Could it happen again?
Could such a storm ever hit again? The simple answer is yes.. it happened once, it could happen again. However, several factors would have to come together as they did in 1977 for such a storm to occur.
1 – You need Lake Erie to freeze over completely, and fairly early.. the earlier the better. This would allow snowfall to start accumulating on the lake.
2 – You need a prolonged period of cold, snowy weather without a thaw to allow the snowpack to accumulate on Lake Erie to significant depths. In addition, the lack of a thaw would prevent the snowpack from developing a hardened crust layer due to melting/freezing cycles that would greatly reduce the threat of blowing snow.

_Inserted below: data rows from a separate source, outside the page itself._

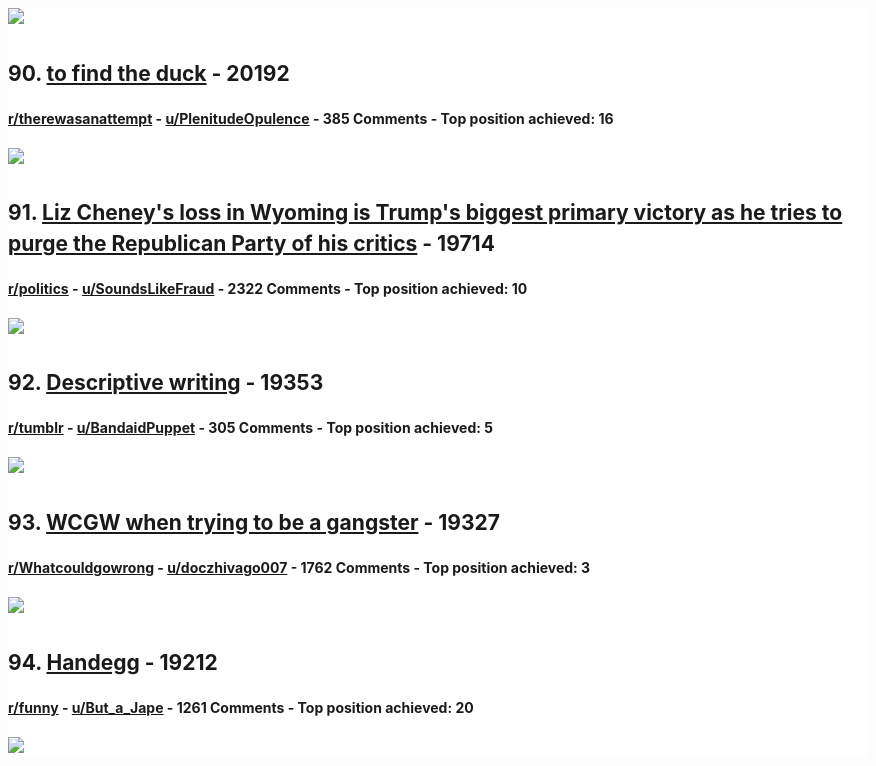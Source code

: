 <a href="https://i.redd.it/wi3xcl48w7i91.jpg"><img src="https://b.thumbs.redditmedia.com/zzWXoTeB5va4QZKpErmqMlRWdec3hJLri1Xw_r1LUKk.jpg"></img></a>

## 90. [to find the duck](http://reddit.com/r/therewasanattempt/comments/wqm6v2/to_find_the_duck/) - 20192
#### [r/therewasanattempt](http://reddit.com/r/therewasanattempt) - [u/PlenitudeOpulence](http://reddit.com/u/PlenitudeOpulence) - 385 Comments - Top position achieved: 16

<a href="https://v.redd.it/qk3v6vbgu8i91"><img src="https://b.thumbs.redditmedia.com/rS8FP5xYg81H6naD01KxrryjBY5VjenNlSaHhoo0UJY.jpg"></img></a>

## 91. [Liz Cheney's loss in Wyoming is Trump's biggest primary victory as he tries to purge the Republican Party of his critics](http://reddit.com/r/politics/comments/wqcma6/liz_cheneys_loss_in_wyoming_is_trumps_biggest/) - 19714
#### [r/politics](http://reddit.com/r/politics) - [u/SoundsLikeFraud](http://reddit.com/u/SoundsLikeFraud) - 2322 Comments - Top position achieved: 10

<a href="https://www.businessinsider.com/liz-cheney-ousted-delivering-trump-his-biggest-primary-victory-2022-8"><img src="https://b.thumbs.redditmedia.com/1o98uuprAEPwzQoHHdHBzMMW0-aHChUcf7IHPB_UDfA.jpg"></img></a>

## 92. [Descriptive writing](http://reddit.com/r/tumblr/comments/wqjqn3/descriptive_writing/) - 19353
#### [r/tumblr](http://reddit.com/r/tumblr) - [u/BandaidPuppet](http://reddit.com/u/BandaidPuppet) - 305 Comments - Top position achieved: 5

<a href="https://i.redd.it/l3jkggswk8i91.jpg"><img src="https://b.thumbs.redditmedia.com/TZWBoqGvqic6pDV2vSKH1BpqtgF9w78W2KiT9XBEqsE.jpg"></img></a>

## 93. [WCGW when trying to be a gangster](http://reddit.com/r/Whatcouldgowrong/comments/wqkid6/wcgw_when_trying_to_be_a_gangster/) - 19327
#### [r/Whatcouldgowrong](http://reddit.com/r/Whatcouldgowrong) - [u/doczhivago007](http://reddit.com/u/doczhivago007) - 1762 Comments - Top position achieved: 3

<a href="https://v.redd.it/urr6movvy6i91"><img src="https://b.thumbs.redditmedia.com/_IBau9UIgoBvbVRa8pnLgU6ee5c178zvRS8DRaVZRwE.jpg"></img></a>

## 94. [Handegg](http://reddit.com/r/funny/comments/wqmps1/handegg/) - 19212
#### [r/funny](http://reddit.com/r/funny) - [u/But_a_Jape](http://reddit.com/u/But_a_Jape) - 1261 Comments - Top position achieved: 20

<a href="https://i.redd.it/6phromfyf9i91.png"><img src="https://b.thumbs.redditmedia.com/5gKYipeU7PsPPM1fMyUrRzjaUo6AJNVHE1fczVCmBfo.jpg"></img></a>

3 – You need a major push of cold arctic air, with a strong storm system over Northern Ontario bringing powerful southwest winds off Lake Erie. This would initiate blizzard conditions off the lake, but in order to sustain the blizzard for a prolonged period, this weather pattern would have to become stalled or even backtrack maintaining the strong southwest flow off Lake Erie for several days. (note, this does happen from time to time, as was the case in December 2001 when a sustained southwest flow off Lake Erie gave 5 days of lake effect snow to southern Niagara and WNY. The difference in that case however was that the lake was still open, winds were not as strong, and the snow was quite light and fluffy. Snow amounts were considerably more than during the blizzard of 77, but blowing and drifting was nowhere near as severe as in 1977.)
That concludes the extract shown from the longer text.